Generally magnets on 'inductors' were to make them adjustable, and often used in old CRT televisions for adjusting such things as line linearity - the adjustment holes in the magnets were usually square, and of pretty low power.
Your (presumably?) ex-magnetron magnets are vastly more powerful, and are really messing the inductor up.
The magnets are saturating the core, so that the magnetic field isn't changing. Without any change in magnetic field, there is no induced voltage, so no inductance.
Ok 1 more question. I have a 1N4007 diode in parallel with the inductor the diode keeps exploding. PS voltage across the inductor is 19VDC. Meter shows RF frequency of 68KHz and RF voltage 72 volts. How do I keep diode from exploding all that is left is 2 wires.
Core saturation; A air core inductor will have a low inductance. 0.1mH for example. Slide a core into it and the inductance will go up to 40mH, in your case. This is the inductance at zero amps. As current is applied the inductance will drop a little. At some point the magnetic field will get too strong the core stops working, causing the inductance to drop back. A magnet makes a magnetic field that also effects the core.
In CRT monitors there is a horizontal linearity coil. This one has a rotatable magnet on the side. In a CRT monitor current ramps from negative to positive as the picture is drawn from left to right. The problem is that the left and right side of the picture will be slightly different in size. This inductor is set (by the magnet) to saturate to near zero for current in one direction and not saturate and have 20uH for current in the other direction.
This is also a picture of a lin-coil. There is a magnet on top. I have used these in power supplies. Lets say, that without a magnet, it saturates above +5A and -5A. I have a buck PWM that needs an inductor that needs to work from 0 to 7A. By adding a magnet, I can move the saturation points to -1A and +9A.
I did not want to go to the lab and get more kinds to show. I tried to find pictures on the internet. Found a paper I wrote a lifetime ago showing how to design them. LOL
I Remember Stan Horton at Pram Magnetiics who used to design those adjustable linearity coils. Later on he came up with a linearity coil that could be adjusted by a microcontroller-driven current source. That was in the late 1970's.
Presumably you're doing something completely stupid with them? - you've made no suggestion what that might be, but from your previous threads it's going to something crazy and not at all surprising diodes get destroyed.

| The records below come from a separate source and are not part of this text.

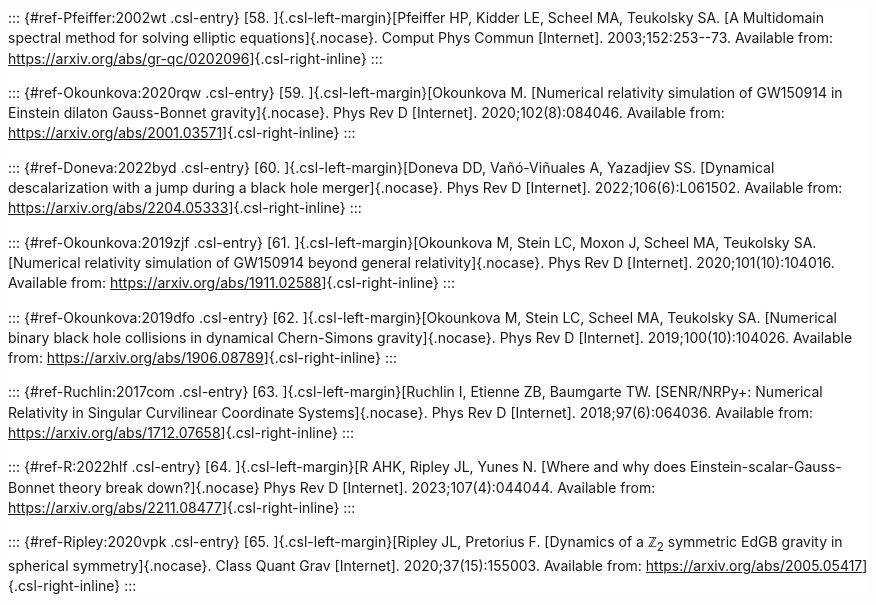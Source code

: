 ::: {#ref-Pfeiffer:2002wt .csl-entry}
[58. ]{.csl-left-margin}[Pfeiffer HP, Kidder LE, Scheel MA, Teukolsky
SA. [A Multidomain spectral method for solving elliptic
equations]{.nocase}. Comput Phys Commun \[Internet\]. 2003;152:253--73.
Available from:
<https://arxiv.org/abs/gr-qc/0202096>]{.csl-right-inline}
:::

::: {#ref-Okounkova:2020rqw .csl-entry}
[59. ]{.csl-left-margin}[Okounkova M. [Numerical relativity simulation
of GW150914 in Einstein dilaton Gauss-Bonnet gravity]{.nocase}. Phys Rev
D \[Internet\]. 2020;102(8):084046. Available from:
<https://arxiv.org/abs/2001.03571>]{.csl-right-inline}
:::

::: {#ref-Doneva:2022byd .csl-entry}
[60. ]{.csl-left-margin}[Doneva DD, Vañó-Viñuales A, Yazadjiev SS.
[Dynamical descalarization with a jump during a black hole
merger]{.nocase}. Phys Rev D \[Internet\]. 2022;106(6):L061502.
Available from: <https://arxiv.org/abs/2204.05333>]{.csl-right-inline}
:::

::: {#ref-Okounkova:2019zjf .csl-entry}
[61. ]{.csl-left-margin}[Okounkova M, Stein LC, Moxon J, Scheel MA,
Teukolsky SA. [Numerical relativity simulation of GW150914 beyond
general relativity]{.nocase}. Phys Rev D \[Internet\].
2020;101(10):104016. Available from:
<https://arxiv.org/abs/1911.02588>]{.csl-right-inline}
:::

::: {#ref-Okounkova:2019dfo .csl-entry}
[62. ]{.csl-left-margin}[Okounkova M, Stein LC, Scheel MA, Teukolsky SA.
[Numerical binary black hole collisions in dynamical Chern-Simons
gravity]{.nocase}. Phys Rev D \[Internet\]. 2019;100(10):104026.
Available from: <https://arxiv.org/abs/1906.08789>]{.csl-right-inline}
:::

::: {#ref-Ruchlin:2017com .csl-entry}
[63. ]{.csl-left-margin}[Ruchlin I, Etienne ZB, Baumgarte TW.
[SENR/NRPy+: Numerical Relativity in Singular Curvilinear Coordinate
Systems]{.nocase}. Phys Rev D \[Internet\]. 2018;97(6):064036. Available
from: <https://arxiv.org/abs/1712.07658>]{.csl-right-inline}
:::

::: {#ref-R:2022hlf .csl-entry}
[64. ]{.csl-left-margin}[R AHK, Ripley JL, Yunes N. [Where and why does
Einstein-scalar-Gauss-Bonnet theory break down?]{.nocase} Phys Rev D
\[Internet\]. 2023;107(4):044044. Available from:
<https://arxiv.org/abs/2211.08477>]{.csl-right-inline}
:::

::: {#ref-Ripley:2020vpk .csl-entry}
[65. ]{.csl-left-margin}[Ripley JL, Pretorius F. [Dynamics of a
$\mathbb Z_2$ symmetric EdGB gravity in spherical symmetry]{.nocase}.
Class Quant Grav \[Internet\]. 2020;37(15):155003. Available from:
<https://arxiv.org/abs/2005.05417>]{.csl-right-inline}
:::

That implies something is wrong, although that could be something wrong with the measurement.
The voltage across an inductor is equal to the inductance multiplied by the rate of change of current. So a non-zero average voltage implies that the current is permanently increasing.
There will be some voltage from the average current and the series resistance of the inductor, but that will be very small compared to 19 V.
Here is the circuit. Diode is in parallel with the 40mh inductor. When circuit is on with no load amp meter reads 8 amps. With load meter reads 30 amps. I was told diode gets rid of high voltage spikes. I never had a diode in the inductor until now.
Thanks Dick, I do remember Stan. The lin coil in the top right corner is from Stan. I had different companies making versions of that. The bottom right is from Coilcraft. You can see the round magnet. Bottom came from Japan. The top left coil has a fixed magnet on the top and an adjustable at the bottom.
On the left side is a board I am working on today. The two gray capacitors are 1500 volt. You can just see a bank of 2kV ceramic capacitors. This board can handle peak current of 200A. U400 is an isolation amplifier that gets analog signals across 2000 volt isolation.
RonSimpson
I do not understand why this diode is there. It seems wrong to me.
There are a million circuits like this on the internet. Some of which actually work. Plese look at some other ones and see if they have a diode there.
I do not understand why this diode is there. It seems wrong to me.
There are a million circuits like this on the internet. Some of which actually work. Plese look at some other ones and see if they have a diode there.
This is the original circuit. The circuit got better & better for a while then after I rebuilt the whole circuit with larger wire #10 wire instead of #12 something changed. I always had trouble with the inductor until now. No load current use to be 4 amps now its 8 amps. No load current needs to be very low 1 or 2 amps. I need to learn how to know when mosfets are ON they are all the way NO and when they are off they are all the way off. The circuit works but needs to work better.
Here is the circuit. Diode is in parallel with the 40mh inductor. When circuit is on with no load amp meter reads 8 amps. With load meter reads 30 amps. I was told diode gets rid of high voltage spikes. I never had a diode in the inductor until now.
I only put the flyback diode across L2 because several circuits & several videos show it, so I decided my circuit needs that. Several people use 1N4007 for the flyback diode on L2 in this circuit. Diode is a safety to remove high voltage spikes like a car ignition coil from L2. I'm not having good luck with the flyback diode like other people claim they do, my circuit works without it so maybe I leave it off.